Nowadays, everyone at the grocery store is paying more for less. At the same time, this particular food's supporters frequently tout its health benefits, while naysayers claim it's little more than a marketing gimmick.
It's just another day in the life of the organic food craze, where products that claim to use only natural methods to grow and produce food represent almost 5 percent of U.S. total food sales — exceeding $35 billion in sales in 2014 and up more than 11 percent from the prior year, according to the Organic Trade Association (OTA). Over half of U.S. families are buying more organic products than a year ago, the association added, and the country as a whole is shipping more than $500 million in organic products abroad.
Internationally, Denmark is advancing an "ambitious" plan to double organic farming, while domestic states such as Kentucky are making efforts to boost both organic production and consumption. At the same time, the rest of the world is wondering if the food — which retails at prices significantly higher than conventional food — is worth the price, or is even as nutritious as it claims to be.
Supporters argue that as more people eat organic, prices will eventually fall to less stratospheric levels.

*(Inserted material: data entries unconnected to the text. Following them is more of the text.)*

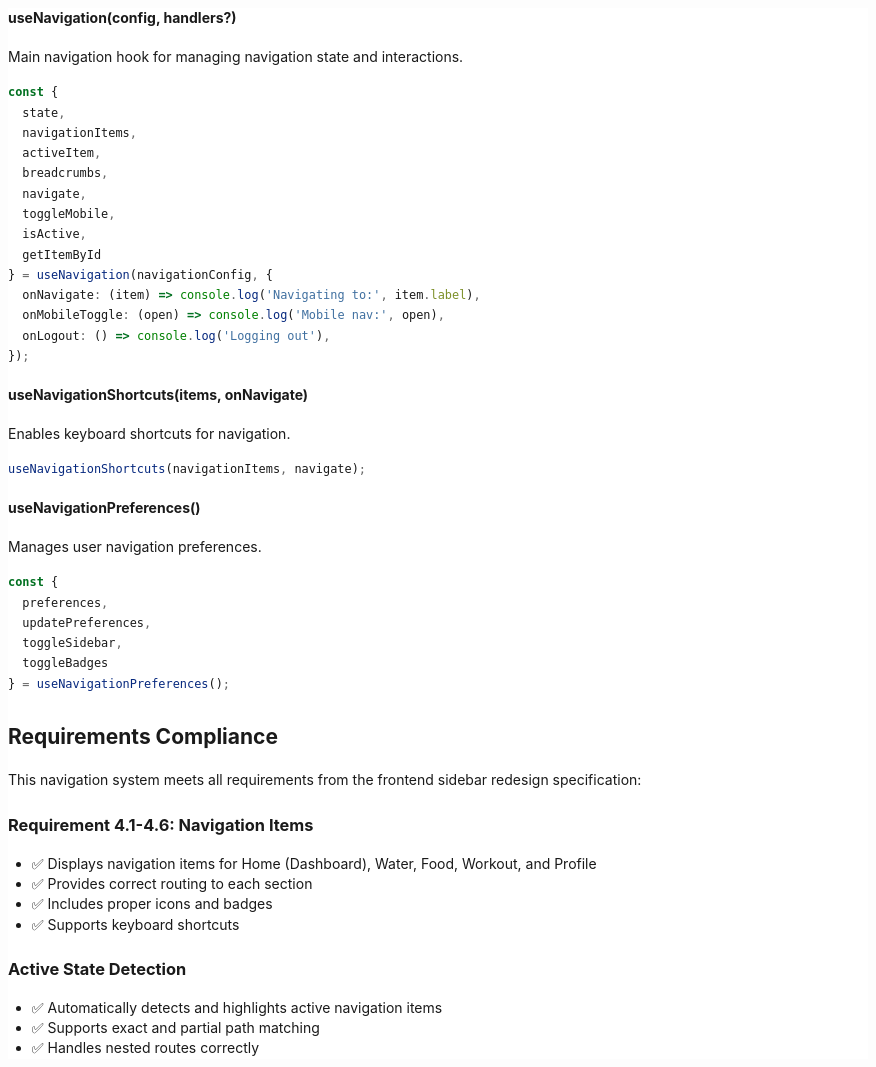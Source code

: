 #### useNavigation(config, handlers?)
Main navigation hook for managing navigation state and interactions.

```typescript
const {
  state,
  navigationItems,
  activeItem,
  breadcrumbs,
  navigate,
  toggleMobile,
  isActive,
  getItemById
} = useNavigation(navigationConfig, {
  onNavigate: (item) => console.log('Navigating to:', item.label),
  onMobileToggle: (open) => console.log('Mobile nav:', open),
  onLogout: () => console.log('Logging out'),
});
```

#### useNavigationShortcuts(items, onNavigate)
Enables keyboard shortcuts for navigation.

```typescript
useNavigationShortcuts(navigationItems, navigate);
```

#### useNavigationPreferences()
Manages user navigation preferences.

```typescript
const {
  preferences,
  updatePreferences,
  toggleSidebar,
  toggleBadges
} = useNavigationPreferences();
```

## Requirements Compliance

This navigation system meets all requirements from the frontend sidebar redesign specification:

### Requirement 4.1-4.6: Navigation Items
- ✅ Displays navigation items for Home (Dashboard), Water, Food, Workout, and Profile
- ✅ Provides correct routing to each section
- ✅ Includes proper icons and badges
- ✅ Supports keyboard shortcuts

### Active State Detection
- ✅ Automatically detects and highlights active navigation items
- ✅ Supports exact and partial path matching
- ✅ Handles nested routes correctly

"As the demand for organics foods rises, the supply has become more plentiful and prices are becoming increasingly competitive," Joe Dickson, quality standards coordinator for Whole Foods Market, told CNBC in a recent interview.
The upscale grocer has been a pioneer in the organic food industry, but its costly items have led some consumers to coin the nickname "Whole Paycheck."
Whole Foods, which recently came under fire in New York City for inflating its prices, told CNBC that consumers who opt for their generic brands, or shop in season, can save money on their groceries.